Spencer Kimball, Executive Director of Emerson College Polling, said: “In mid-October, men were breaking for Vance by 13 points and women for Ryan by ten points. In the past few weeks, Vance has expanded his lead among men to 18 points over Ryan, leading 57% to 39%, and Ryan’s lead among women has diminished to one point, leading 47% to 46%.”
In the gubernatorial election, 55% plan to support incumbent Republican Mike DeWine, while 34% support Nan Whaley. Seven percent are undecided. Since October’s poll, DeWine has gained five percentage points, from 50% to 55%, while Whaley has lost two points, from 36% to 34%.
The economy is the most important issue in determining the vote of 47% of respondents, followed by “threats to democracy” (14%), abortion access (12%), healthcare (8%), and immigration (6%).
Fifty-seven percent of Ohio voters disapprove of the job Joe Biden is doing as President, while 35% approve.
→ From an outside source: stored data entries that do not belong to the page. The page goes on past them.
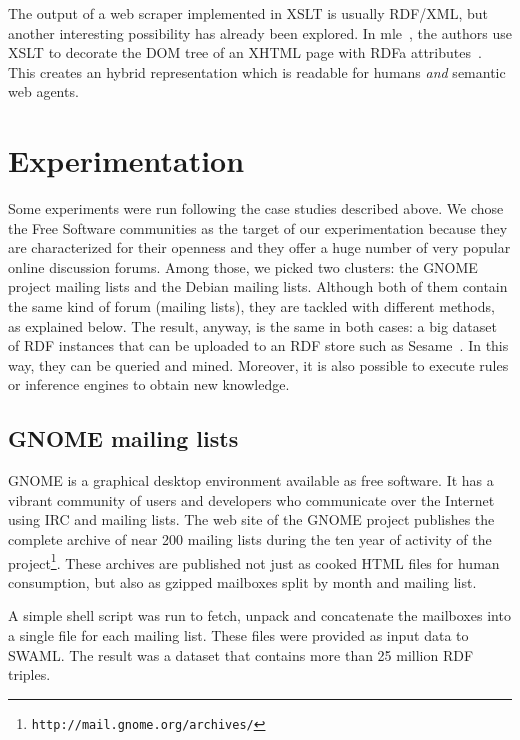 \documentclass{../templates/www2008-submission}
\begin{document}
The output of a web scraper implemented in XSLT is usually RDF/XML, but
another interesting possibility has already been explored. In
mle~\cite{Hausenblas2007}, the authors use XSLT to decorate the
DOM tree of an XHTML page with RDFa attributes~\cite{Birbeck2006}.
This creates an hybrid representation which is readable for
humans \emph{and} semantic web agents.


\section{Experimentation}\label{sec:experimentation}

Some experiments were run following the case studies described above.
We chose the Free Software communities as the target of our
experimentation because they are characterized for their openness and
they offer a huge number of very popular online discussion forums.
Among those, we picked two clusters: the GNOME project mailing lists and
the Debian mailing lists. Although both of them contain the same
kind of forum (mailing lists), they are tackled with different methods,
as explained below. The result, anyway, is the same in both cases:
a big dataset of RDF instances that can be uploaded to an RDF
store such as Sesame~\cite{Broekstra2002}. In this way, they can be
queried and mined. Moreover, it is also possible to execute rules or
inference engines to obtain new knowledge.

\subsection{GNOME mailing lists}\label{sec:gnome}

GNOME is a graphical desktop environment available as free
software. It has a vibrant community of users and developers
who communicate over the Internet using IRC and mailing lists.
The web site of the GNOME project publishes the complete archive
of near 200 mailing lists during the ten year of activity of
the project\footnote{\texttt{http://mail.gnome.org/archives/}}.
These archives are published not just as cooked HTML files for
human consumption, but also as gzipped mailboxes split by
month and mailing list.

A simple shell script was run to fetch, unpack and concatenate the
mailboxes into a single file for each mailing list. These files
were provided as input data to SWAML. The
result was a dataset that contains more than 25 million RDF triples.
\end{document}
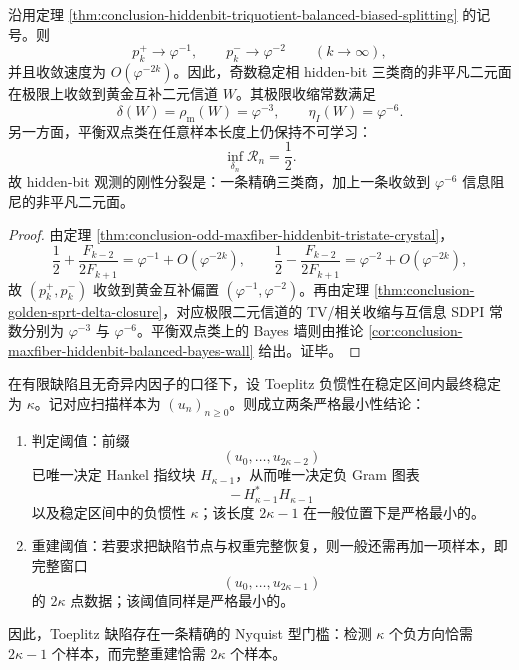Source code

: \begin{corollary}[偏置二面体的黄金极限与互信息阻尼]\label{cor:conclusion-hiddenbit-biased-face-golden-damping}
沿用定理 \ref{thm:conclusion-hiddenbit-triquotient-balanced-biased-splitting} 的记号。则
\[
p_k^+\to \varphi^{-1},
\qquad
p_k^-\to \varphi^{-2}
\qquad (k\to\infty),
\]
并且收敛速度为 \(O(\varphi^{-2k})\)。因此，奇数稳定相 hidden-bit 三类商的非平凡二元面在极限上收敛到黄金互补二元信道 \(W\)。其极限收缩常数满足
\[
\delta(W)=\rho_{\mathrm m}(W)=\varphi^{-3},
\qquad
\eta_I(W)=\varphi^{-6}.
\]
另一方面，平衡双点类在任意样本长度上仍保持不可学习：
\[
\inf_{\delta_n}\mathcal R_n=\frac12.
\]
故 hidden-bit 观测的刚性分裂是：一条精确三类商，加上一条收敛到 \(\varphi^{-6}\) 信息阻尼的非平凡二元面。
\end{corollary}

\begin{proof}
由定理 \ref{thm:conclusion-odd-maxfiber-hiddenbit-tristate-crystal}，
\[
\frac12+\frac{F_{k-2}}{2F_{k+1}}
=
\varphi^{-1}+O(\varphi^{-2k}),
\qquad
\frac12-\frac{F_{k-2}}{2F_{k+1}}
=
\varphi^{-2}+O(\varphi^{-2k}),
\]
故 \((p_k^+,p_k^-)\) 收敛到黄金互补偏置 \((\varphi^{-1},\varphi^{-2})\)。再由定理 \ref{thm:conclusion-golden-sprt-delta-closure}，对应极限二元信道的 TV/相关收缩与互信息 SDPI 常数分别为 \(\varphi^{-3}\) 与 \(\varphi^{-6}\)。平衡双点类上的 Bayes 墙则由推论 \ref{cor:conclusion-maxfiber-hiddenbit-balanced-bayes-wall} 给出。证毕。
\end{proof}

\begin{theorem}\label{thm:conclusion-toeplitz-defect-exact-nyquist-threshold}
在有限缺陷且无奇异内因子的口径下，设 Toeplitz 负惯性在稳定区间内最终稳定为 \(\kappa\)。记对应扫描样本为 \((u_n)_{n\ge 0}\)。则成立两条严格最小性结论：
\begin{enumerate}
\normalfont
  \item 判定阈值：前缀
  \[
  (u_0,\dots,u_{2\kappa-2})
  \]
  已唯一决定 Hankel 指纹块 \(H_{\kappa-1}\)，从而唯一决定负 Gram 图表
  \[
  -\,H_{\kappa-1}^{*}H_{\kappa-1}
  \]
  以及稳定区间中的负惯性 \(\kappa\)；该长度 \(2\kappa-1\) 在一般位置下是严格最小的。
  \item 重建阈值：若要求把缺陷节点与权重完整恢复，则一般还需再加一项样本，即完整窗口
  \[
  (u_0,\dots,u_{2\kappa-1})
  \]
  的 \(2\kappa\) 点数据；该阈值同样是严格最小的。
\end{enumerate}
因此，Toeplitz 缺陷存在一条精确的 Nyquist 型门槛：检测 \(\kappa\) 个负方向恰需 \(2\kappa-1\) 个样本，而完整重建恰需 \(2\kappa\) 个样本。
\end{theorem}

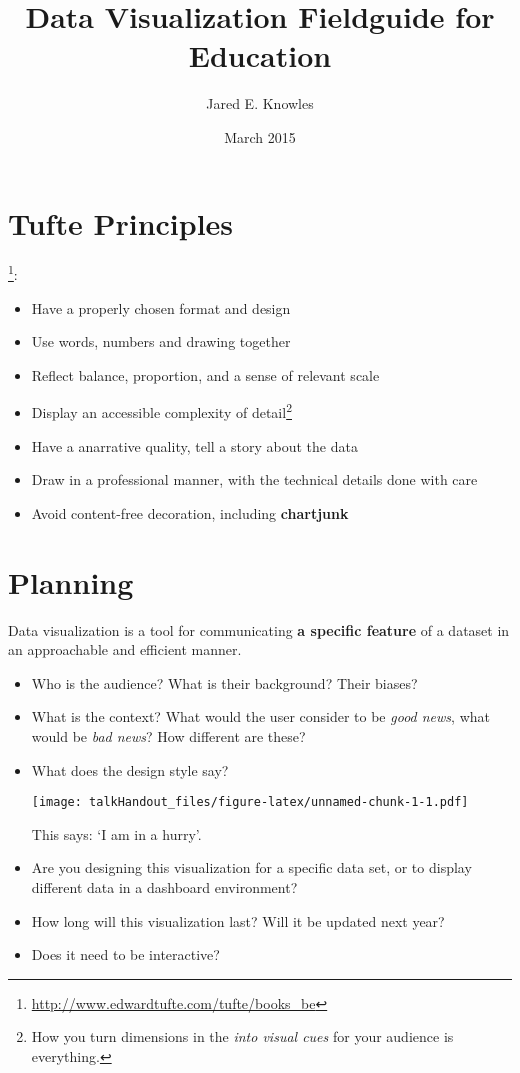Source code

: \documentclass{tufte-handout}
\title{Data Visualization Fieldguide for Education}
\author{Jared E. Knowles}
\date{March 2015}
\begin{document}
\maketitle



\section{Tufte Principles}\label{tufte-principles}

 \footnote{\url{http://www.edwardtufte.com/tufte/books_be}}:

\begin{itemize}
\itemsep1pt\parskip0pt
\item
  Have a properly chosen format and design
\item
  Use words, numbers and drawing together
\item
  Reflect balance, proportion, and a sense of relevant scale
\item
  Display an accessible complexity of detail\footnote{How you turn
    dimensions in the \emph{into visual cues} for your audience is
    everything.}
\item
  Have a anarrative quality, tell a story about the data
\item
  Draw in a professional manner, with the technical details done with
  care
\item
  Avoid content-free decoration, including \textbf{chartjunk}
\end{itemize}

\section{Planning}\label{planning}

Data visualization is a tool for communicating \textbf{a specific
feature} of a dataset in an approachable and efficient
manner.

\begin{itemize}
\itemsep1pt\parskip0pt
\item
  Who is the audience? What is their background? Their biases?
\item
  What is the context? What would the user consider to be \emph{good
  news}, what would be \emph{bad news}? How different are these?
\item
  What does the design style say?

  \begin{marginfigure}
   \texttt{[image: talkHandout\_files/figure-latex/unnamed-chunk-1-1.pdf]}
  \caption{This says: `I am in a hurry'.}
  \end{marginfigure}
\item
  Are you designing this visualization for a specific data set, or to
  display different data in a dashboard environment?
\item
  How long will this visualization last? Will it be updated next year?
\item
  Does it need to be interactive?
\end{itemize}
\end{document}
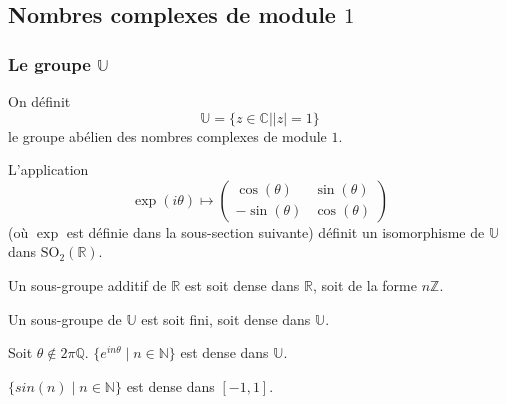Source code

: 




	\subsection{Nombres complexes de module \texorpdfstring{$1$}{1}}

	\subsubsection{Le groupe \texorpdfstring{$\mathbb{U}$}{U}}


	\begin{definition}
		On définit
		\[ \mathbb{U} = \{ z \in \mathbb{C} \mid \vert z \vert = 1 \} \]
		le groupe abélien des nombres complexes de module $1$.
	\end{definition}

	\begin{proposition}
		L'application
		\[ \exp(i\theta) \mapsto
			\begin{pmatrix}
				\cos(\theta) & \sin(\theta) \\
				-\sin(\theta) & \cos(\theta)
			\end{pmatrix}
		\]
		(où $\exp$ est définie dans la sous-section suivante) définit un isomorphisme de $\mathbb{U}$ dans $\mathrm{SO}_2(\mathbb{R})$.
	\end{proposition}


	\begin{proposition}
		Un sous-groupe additif de $\mathbb{R}$ est soit dense dans $\mathbb{R}$, soit de la forme $n\mathbb{Z}$.
	\end{proposition}

	\begin{corollary}
		Un sous-groupe de $\mathbb{U}$ est soit fini, soit dense dans $\mathbb{U}$.
	\end{corollary}

	\begin{corollary}
		Soit $\theta \notin 2\pi\mathbb{Q}$. $\{ e^{in\theta} \mid n \in \mathbb{N} \}$ est dense dans $\mathbb{U}$.
	\end{corollary}

	\begin{application}
		$\{ sin(n) \mid n \in \mathbb{N} \}$ est dense dans $[-1,1]$.
	\end{application}

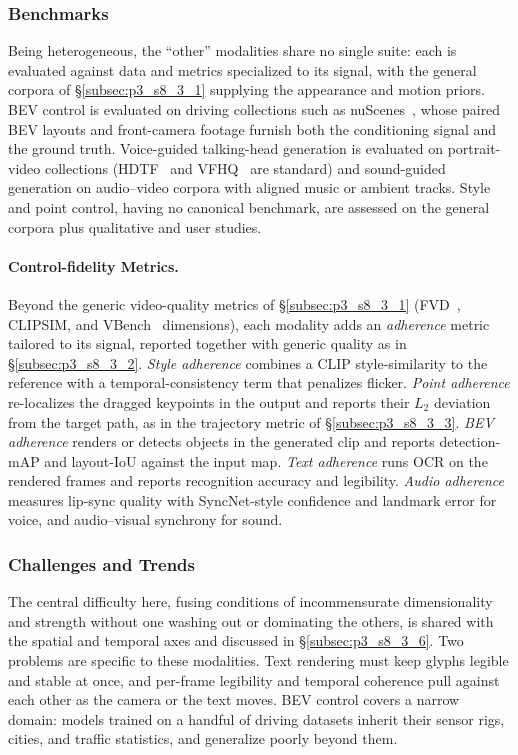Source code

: \subsubsection{Benchmarks}
\label{subsubsec:p3_s8_3_4_benchmarks}
Being heterogeneous, the ``other'' modalities share no single suite: each is evaluated against data and metrics specialized to its signal, with the general corpora of §\ref{subsec:p3_s8_3_1} supplying the appearance and motion priors. BEV control is evaluated on driving collections such as nuScenes~\cite{caesar2020nuscenes}, whose paired BEV layouts and front-camera footage furnish both the conditioning signal and the ground truth. Voice-guided talking-head generation is evaluated on portrait-video collections (HDTF~\cite{zhang2021hdtf} and VFHQ~\cite{xie2022vfhq} are standard) and sound-guided generation on audio--video corpora with aligned music or ambient tracks. Style and point control, having no canonical benchmark, are assessed on the general corpora plus qualitative and user studies.

\paragraph{Control-fidelity Metrics.}
Beyond the generic video-quality metrics of §\ref{subsec:p3_s8_3_1} (FVD~\cite{unterthiner2018fvd}, CLIPSIM, and VBench~\cite{huang2023vbench} dimensions), each modality adds an \emph{adherence} metric tailored to its signal, reported together with generic quality as in §\ref{subsec:p3_s8_3_2}.
\emph{Style adherence} combines a CLIP style-similarity to the reference with a temporal-consistency term that penalizes flicker.
\emph{Point adherence} re-localizes the dragged keypoints in the output and reports their $L_2$ deviation from the target path, as in the trajectory metric of §\ref{subsec:p3_s8_3_3}.
\emph{BEV adherence} renders or detects objects in the generated clip and reports detection-mAP and layout-IoU against the input map.
\emph{Text adherence} runs OCR on the rendered frames and reports recognition accuracy and legibility.
\emph{Audio adherence} measures lip-sync quality with SyncNet-style confidence and landmark error for voice, and audio--visual synchrony for sound.

\subsubsection{Challenges and Trends}
\label{subsubsec:p3_s8_3_4_challenges}
The central difficulty here, fusing conditions of incommensurate dimensionality and strength without one washing out or dominating the others, is shared with the spatial and temporal axes and discussed in §\ref{subsec:p3_s8_3_6}. Two problems are specific to these modalities. Text rendering must keep glyphs legible and stable at once, and per-frame legibility and temporal coherence pull against each other as the camera or the text moves. BEV control covers a narrow domain: models trained on a handful of driving datasets inherit their sensor rigs, cities, and traffic statistics, and generalize poorly beyond them.
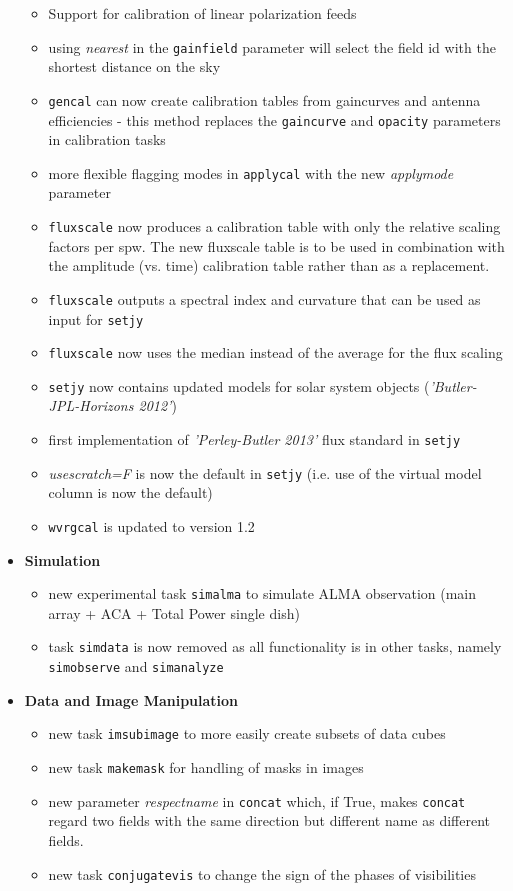 \begin{itemize}
\begin{itemize}
    \item  Support for calibration of linear polarization feeds 
    \item  using {\it nearest} in the {\tt gainfield} parameter will select the field id with the shortest distance on the sky
    \item {\tt gencal} can now create calibration tables from
      gaincurves and antenna efficiencies - this method replaces
      the {\tt gaincurve} and {\tt opacity} parameters in calibration tasks
   \item  more flexible flagging modes in {\tt applycal} with the new {\it applymode} parameter
   \item  {\tt fluxscale} now produces a calibration table with only the relative scaling factors per spw. The new fluxscale table is to be used in combination with the amplitude (vs. time) calibration table rather than as a replacement.
   \item  {\tt fluxscale} outputs a spectral index and curvature that can be used as input for {\tt setjy} 
   \item  {\tt fluxscale} now uses the median instead of the average for the flux scaling 
   \item  {\tt setjy} now contains updated models for solar system objects ({\it 'Butler-JPL-Horizons 2012'}) 
   \item  first implementation of {\it 'Perley-Butler 2013'} flux standard in {\tt setjy}
   \item  {\it usescratch=F} is now the default in {\tt setjy} (i.e. use of the virtual model column is now the default)
   \item  {\tt wvrgcal} is updated to version 1.2 
\end{itemize}

\item  {\bf Simulation}

\begin{itemize}

  \item  new experimental task {\tt simalma} to simulate ALMA observation (main array + ACA + Total Power single dish)
  \item  task {\tt simdata} is now removed as all functionality is in other tasks, namely {\tt simobserve} and {\tt simanalyze}


\end{itemize}


\item  {\bf Data and Image Manipulation} 
\begin{itemize}
   \item  new task {\tt imsubimage} to more easily create subsets of data cubes 
   \item  new task {\tt makemask} for handling of masks in images
   \item  new parameter {\it respectname} in {\tt concat} which, if True, makes {\tt concat} regard
        two fields with the same direction but different name as different fields.
    \item  new task {\tt conjugatevis} to change the sign of the phases of visibilities



\end{itemize}
\end{itemize}
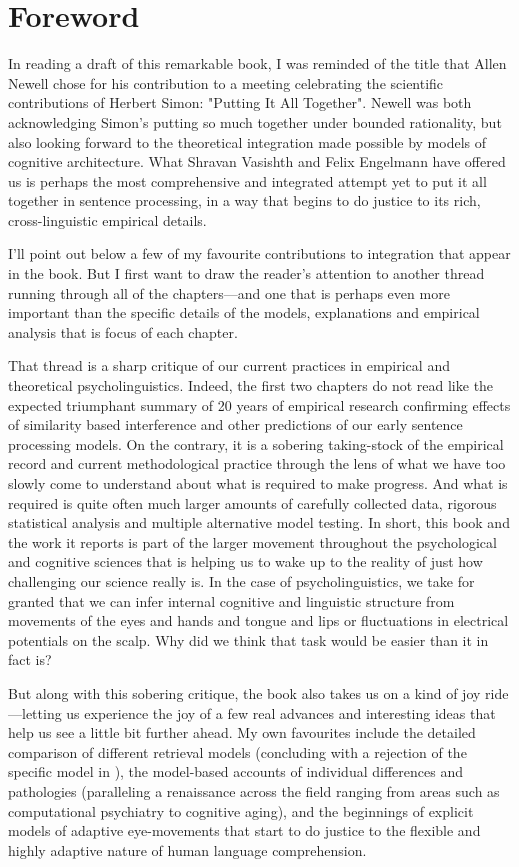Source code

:\chapter*{Foreword}

In reading a draft of this remarkable book, I was reminded of the title
that Allen Newell chose for his contribution to a meeting celebrating
the scientific contributions of Herbert Simon: "Putting It All
Together".  Newell was both acknowledging Simon's putting so much
together under bounded rationality, but also looking forward to the
theoretical integration made possible by models of cognitive
architecture.  What Shravan Vasishth and Felix Engelmann have offered us
is perhaps the most comprehensive and integrated attempt yet to put it
all together in sentence processing, in a way that begins to do justice
to its rich, cross-linguistic empirical details.

I'll point out below a few of my favourite contributions to integration
that appear in the book.  But I first want to draw the reader's
attention to another thread running through all of the chapters---and
one that is perhaps even more important than the specific details of the
models, explanations and empirical analysis that is focus of each
chapter.

That thread is a sharp critique of our current practices in empirical
and theoretical psycholinguistics.  Indeed, the first two chapters do
not read like the expected triumphant summary of 20 years of empirical
research confirming effects of similarity based interference and other
predictions of our early sentence processing models. On the contrary, it
is a sobering taking-stock of the empirical record and current
methodological practice through the lens of what we have too slowly come
to understand about what is required to make progress.  And what is
required is quite often much larger amounts of carefully collected data,
rigorous statistical analysis and multiple alternative model testing. In
short, this book and the work it reports is part of the larger movement
throughout the psychological and cognitive sciences that is helping us
to wake up to the reality of just how challenging our science really is.
In the case of psycholinguistics, we take for granted that we can infer
internal cognitive and linguistic structure from movements of the eyes
and hands and tongue and lips or fluctuations in electrical potentials
on the scalp. Why did we think that task would be easier than it in fact
is?

But along with this sobering critique, the book also takes us on a kind
of joy ride---letting us experience the joy of a few real advances and
interesting ideas that help us see a little bit further ahead. My own
favourites include the detailed comparison of different retrieval models
(concluding with a rejection of the specific model in \cite{LewisVasishth2005}), the model-based accounts of individual differences and
pathologies (paralleling a renaissance across the field  ranging from
areas such as computational psychiatry to cognitive aging), and the
beginnings of explicit models of adaptive eye-movements that start to do
justice to the flexible and highly adaptive nature of human language
comprehension.

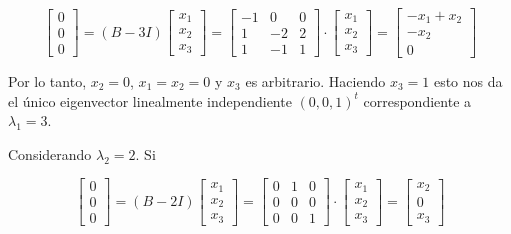 \documentclass{report}
\numberwithin{subsection}{section} %
\begin{document}
        \begin{equation*}
            \begin{bmatrix}
                0 \\ 0 \\ 0
            \end{bmatrix} = (B - 3I)
            \begin{bmatrix}
                x_1 \\ x_2 \\ x_3
            \end{bmatrix} =
            \begin{bmatrix}
                -1 & 0 & 0 \\
                1 & -2 & 2 \\
                1 & -1 & 1
            \end{bmatrix}  \cdot 
            \begin{bmatrix}
                x_1 \\ x_2 \\ x_3
            \end{bmatrix} =
            \begin{bmatrix}
                -x_1 + x_2 \\ -x_2 \\ 0
            \end{bmatrix}
        \end{equation*}
    
        Por lo tanto, $x_2 = 0$, $x_1 = x_2 = 0$ y $x_3$ es arbitrario. Haciendo $x_3 = 1$ esto nos da el único eigenvector linealmente independiente $(0, 0, 1)^t$ correspondiente a $\lambda_1 = 3$.
    
        Considerando $\lambda_2 = 2$. Si
    
        \begin{equation*}
            \begin{bmatrix}
                0 \\ 0 \\ 0
            \end{bmatrix} = (B - 2I)
            \begin{bmatrix}
                x_1 \\ x_2 \\ x_3
            \end{bmatrix} =
            \begin{bmatrix}
                0 & 1 & 0 \\
                0 & 0 & 0 \\
                0 & 0 & 1
            \end{bmatrix}  \cdot 
            \begin{bmatrix}
                x_1 \\ x_2 \\ x_3
            \end{bmatrix} =
            \begin{bmatrix}
                x_2 \\ 0 \\ x_3
            \end{bmatrix}
        \end{equation*}
        
\end{document}
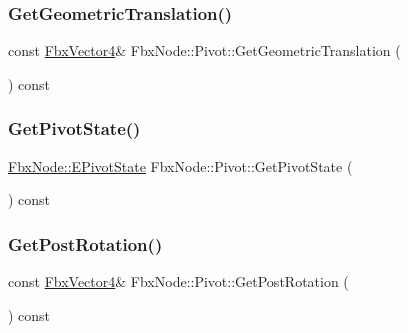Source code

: \mbox{\label{class_fbx_node_1_1_pivot_a5ef7ba43adfefca3729cde5e54c687fd}} 
\subsubsection{\texorpdfstring{Get\+Geometric\+Translation()}{GetGeometricTranslation()}}
{\footnotesize\ttfamily const \hyperlink{class_fbx_vector4}{Fbx\+Vector4}\& Fbx\+Node\+::\+Pivot\+::\+Get\+Geometric\+Translation (\begin{DoxyParamCaption}{ }\end{DoxyParamCaption}) const}

\mbox{\label{class_fbx_node_1_1_pivot_a8ca16147fd0a4e3f96727cbb50abb144}} 
\subsubsection{\texorpdfstring{Get\+Pivot\+State()}{GetPivotState()}}
{\footnotesize\ttfamily \hyperlink{class_fbx_node_a153fc75958227fc6728a2233b630b58a}{Fbx\+Node\+::\+E\+Pivot\+State} Fbx\+Node\+::\+Pivot\+::\+Get\+Pivot\+State (\begin{DoxyParamCaption}{ }\end{DoxyParamCaption}) const}

\mbox{\label{class_fbx_node_1_1_pivot_aa3feddac1bf3ac072754b9135142278f}} 
\subsubsection{\texorpdfstring{Get\+Post\+Rotation()}{GetPostRotation()}}
{\footnotesize\ttfamily const \hyperlink{class_fbx_vector4}{Fbx\+Vector4}\& Fbx\+Node\+::\+Pivot\+::\+Get\+Post\+Rotation (\begin{DoxyParamCaption}{ }\end{DoxyParamCaption}) const}

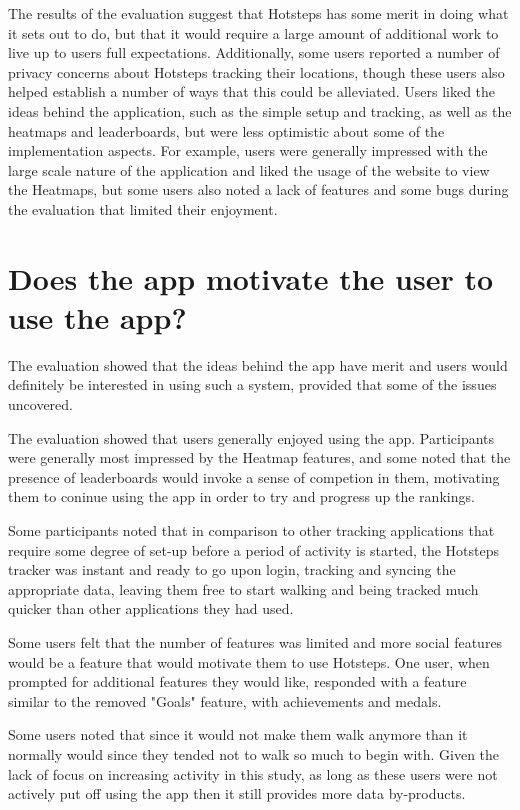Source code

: \documentclass{l4proj}
\begin{document}
The results of the evaluation suggest that Hotsteps has some merit in doing what it sets out to do, but that it would require a large amount of additional work to live up to users full expectations. Additionally, some users reported a number of privacy concerns about Hotsteps tracking their locations, though these users also helped establish a number of ways that this could be alleviated. Users liked the ideas behind the application, such as the simple setup and tracking, as well as the heatmaps and leaderboards,  but were less optimistic about some of the implementation aspects. For example, users were generally impressed with the large scale nature of the application and liked the usage of the website to view the Heatmaps, but some users also noted a lack of features and some bugs during the evaluation that limited their enjoyment.

\section{Does the app motivate the user to use the app?}

The evaluation showed that the ideas behind the app have merit and users would definitely be interested in using such a system, provided that some of the issues uncovered.

The evaluation showed that users generally enjoyed using the app. Participants were generally most impressed by the Heatmap features, and some noted that the presence of leaderboards would invoke a sense of competion in them, motivating them to coninue using the app in order to try and progress up the rankings.

Some participants noted that in comparison to other tracking applications that require some degree of set-up before a period of activity is started, the Hotsteps tracker was instant and ready to go upon login, tracking and syncing the appropriate data, leaving them free to start walking and being tracked much quicker than other applications they had used. 

Some users felt that the number of features was limited and more social features would be a feature that would motivate them to use Hotsteps. One user, when prompted for additional features they would like, responded with a feature similar to the removed "Goals" feature, with achievements and medals.

Some users noted that since it would not make them walk anymore than it normally would since they tended not to walk so much to begin with. Given the lack of focus on increasing activity in this study, as long as these users were not actively put off using the app then it still provides more data by-products. 
\end{document}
In a hypothetical 2024 presidential matchup between President Joe Biden and former President Donald Trump, 50% would support Trump and 38% would vote for Biden. Nine percent would vote for someone else.
A 41% plurality of Ohio voters say Trump’s endorsement makes them less likely to vote for the endorsed candidate, while 30% say it makes them more likely to vote for that candidate, and 30% say it makes no difference on their vote.
The Emerson College Polling survey of Ohio voters was conducted October 30-November 1, 2022. The sample consisted of very likely voters, n=1,000 with a Credibility Interval (CI) similar to a poll’s margin of error (MOE) of +/- 3 percentage points. The data sets were weighted by gender, age, education, race, and region based on 2022 turnout modeling. It is important to remember that subsets based on demographics carry with them higher margins of error, as the sample size is reduced. Data was collected using a cellphone sample using SMS-to-web, an online panel, and an Interactive Voice Response (IVR) system of landlines.